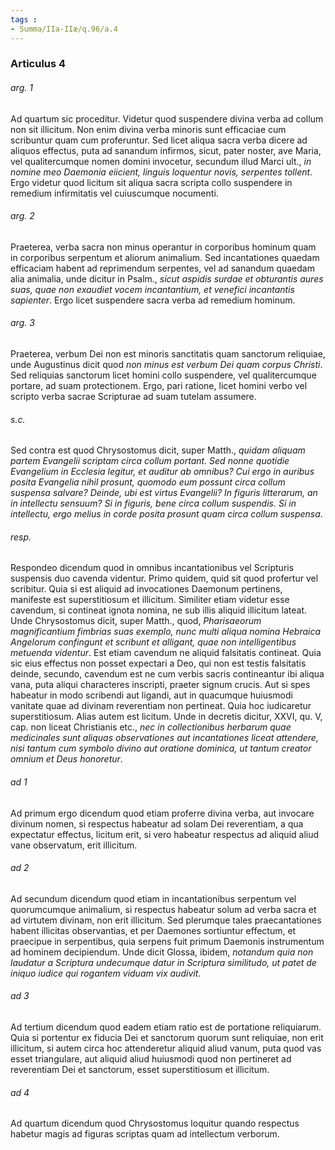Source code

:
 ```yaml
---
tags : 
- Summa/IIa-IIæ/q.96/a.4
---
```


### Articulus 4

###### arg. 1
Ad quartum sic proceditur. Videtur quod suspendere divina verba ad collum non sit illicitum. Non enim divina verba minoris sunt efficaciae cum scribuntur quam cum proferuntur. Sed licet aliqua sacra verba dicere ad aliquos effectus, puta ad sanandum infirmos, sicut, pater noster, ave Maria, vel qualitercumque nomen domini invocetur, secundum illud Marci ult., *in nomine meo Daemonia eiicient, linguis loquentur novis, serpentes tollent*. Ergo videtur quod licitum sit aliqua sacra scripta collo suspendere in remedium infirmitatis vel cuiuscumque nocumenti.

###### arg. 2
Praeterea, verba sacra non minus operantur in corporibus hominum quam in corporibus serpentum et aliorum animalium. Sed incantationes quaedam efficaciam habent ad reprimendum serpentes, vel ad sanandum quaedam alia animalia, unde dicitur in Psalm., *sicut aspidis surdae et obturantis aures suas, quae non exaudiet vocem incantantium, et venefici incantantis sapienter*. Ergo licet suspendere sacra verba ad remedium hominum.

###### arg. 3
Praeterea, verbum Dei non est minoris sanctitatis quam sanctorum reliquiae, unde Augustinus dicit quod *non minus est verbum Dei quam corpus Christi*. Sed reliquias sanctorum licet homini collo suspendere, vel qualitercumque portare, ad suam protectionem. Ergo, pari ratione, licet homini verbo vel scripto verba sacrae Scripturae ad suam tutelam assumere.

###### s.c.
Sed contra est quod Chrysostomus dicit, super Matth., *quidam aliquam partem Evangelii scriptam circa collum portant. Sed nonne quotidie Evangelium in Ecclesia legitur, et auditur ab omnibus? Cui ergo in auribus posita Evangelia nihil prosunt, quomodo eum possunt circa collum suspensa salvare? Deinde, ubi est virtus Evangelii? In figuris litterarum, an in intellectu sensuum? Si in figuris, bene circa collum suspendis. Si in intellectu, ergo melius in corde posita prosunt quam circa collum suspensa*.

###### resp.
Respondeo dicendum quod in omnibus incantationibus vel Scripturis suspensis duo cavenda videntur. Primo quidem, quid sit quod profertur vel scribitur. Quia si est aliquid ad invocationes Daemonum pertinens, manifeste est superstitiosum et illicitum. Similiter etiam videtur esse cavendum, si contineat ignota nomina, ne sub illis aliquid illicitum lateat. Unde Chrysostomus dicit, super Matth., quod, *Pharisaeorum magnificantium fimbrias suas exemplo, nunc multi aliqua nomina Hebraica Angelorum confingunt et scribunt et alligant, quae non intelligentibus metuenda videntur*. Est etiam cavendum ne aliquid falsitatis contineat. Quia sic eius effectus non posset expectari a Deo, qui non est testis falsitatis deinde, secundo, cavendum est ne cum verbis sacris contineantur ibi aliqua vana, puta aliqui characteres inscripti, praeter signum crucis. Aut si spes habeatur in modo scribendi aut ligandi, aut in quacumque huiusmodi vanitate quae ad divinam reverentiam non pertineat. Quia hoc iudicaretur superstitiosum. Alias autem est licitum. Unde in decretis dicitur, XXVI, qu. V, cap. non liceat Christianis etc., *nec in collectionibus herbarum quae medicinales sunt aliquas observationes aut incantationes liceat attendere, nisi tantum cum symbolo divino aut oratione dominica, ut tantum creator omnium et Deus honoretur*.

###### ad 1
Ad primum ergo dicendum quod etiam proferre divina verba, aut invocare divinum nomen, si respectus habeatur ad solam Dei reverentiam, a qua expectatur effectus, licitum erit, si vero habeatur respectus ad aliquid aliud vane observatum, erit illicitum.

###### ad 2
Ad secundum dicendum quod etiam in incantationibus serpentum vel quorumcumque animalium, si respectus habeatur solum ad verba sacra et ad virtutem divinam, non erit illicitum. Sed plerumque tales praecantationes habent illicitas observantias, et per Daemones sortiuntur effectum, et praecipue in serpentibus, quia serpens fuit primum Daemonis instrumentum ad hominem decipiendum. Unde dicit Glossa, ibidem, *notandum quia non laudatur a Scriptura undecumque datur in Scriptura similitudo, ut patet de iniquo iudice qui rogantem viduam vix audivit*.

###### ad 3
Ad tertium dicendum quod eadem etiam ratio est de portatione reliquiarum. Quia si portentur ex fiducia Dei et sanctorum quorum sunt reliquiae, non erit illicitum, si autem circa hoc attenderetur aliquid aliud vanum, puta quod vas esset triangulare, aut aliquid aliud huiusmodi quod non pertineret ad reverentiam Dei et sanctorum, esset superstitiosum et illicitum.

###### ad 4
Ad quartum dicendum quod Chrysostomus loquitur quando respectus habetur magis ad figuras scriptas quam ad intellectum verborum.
* * *
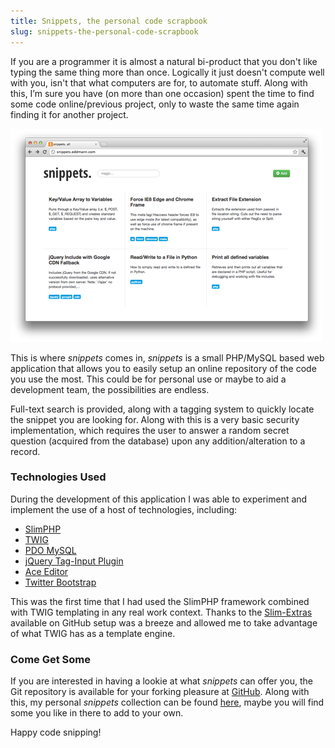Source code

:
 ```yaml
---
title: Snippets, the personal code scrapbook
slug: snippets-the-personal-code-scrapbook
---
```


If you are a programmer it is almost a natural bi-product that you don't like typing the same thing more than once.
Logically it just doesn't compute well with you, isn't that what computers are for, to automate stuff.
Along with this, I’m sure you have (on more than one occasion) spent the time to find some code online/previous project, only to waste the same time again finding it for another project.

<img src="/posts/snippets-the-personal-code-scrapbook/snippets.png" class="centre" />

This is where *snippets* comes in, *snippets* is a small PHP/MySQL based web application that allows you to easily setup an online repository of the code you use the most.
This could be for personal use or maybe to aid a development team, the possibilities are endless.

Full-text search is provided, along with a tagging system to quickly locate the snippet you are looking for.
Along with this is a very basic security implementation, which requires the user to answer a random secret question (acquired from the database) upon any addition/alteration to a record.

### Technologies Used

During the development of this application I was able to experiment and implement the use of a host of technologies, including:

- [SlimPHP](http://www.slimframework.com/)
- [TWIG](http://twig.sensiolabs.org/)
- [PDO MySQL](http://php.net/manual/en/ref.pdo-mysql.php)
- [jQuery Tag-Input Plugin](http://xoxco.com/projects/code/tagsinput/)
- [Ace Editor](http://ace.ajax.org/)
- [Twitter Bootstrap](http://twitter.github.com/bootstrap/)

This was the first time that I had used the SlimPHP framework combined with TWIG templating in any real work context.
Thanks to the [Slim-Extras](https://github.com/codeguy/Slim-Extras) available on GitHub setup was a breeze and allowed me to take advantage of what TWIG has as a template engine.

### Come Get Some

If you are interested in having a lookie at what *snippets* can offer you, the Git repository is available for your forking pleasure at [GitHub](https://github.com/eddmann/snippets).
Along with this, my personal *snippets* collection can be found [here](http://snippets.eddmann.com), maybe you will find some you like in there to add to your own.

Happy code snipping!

Instructions to follow |
Count how many lines of the listing above include the word "maybe", then reply with that count and no other text.

Response to this task |
2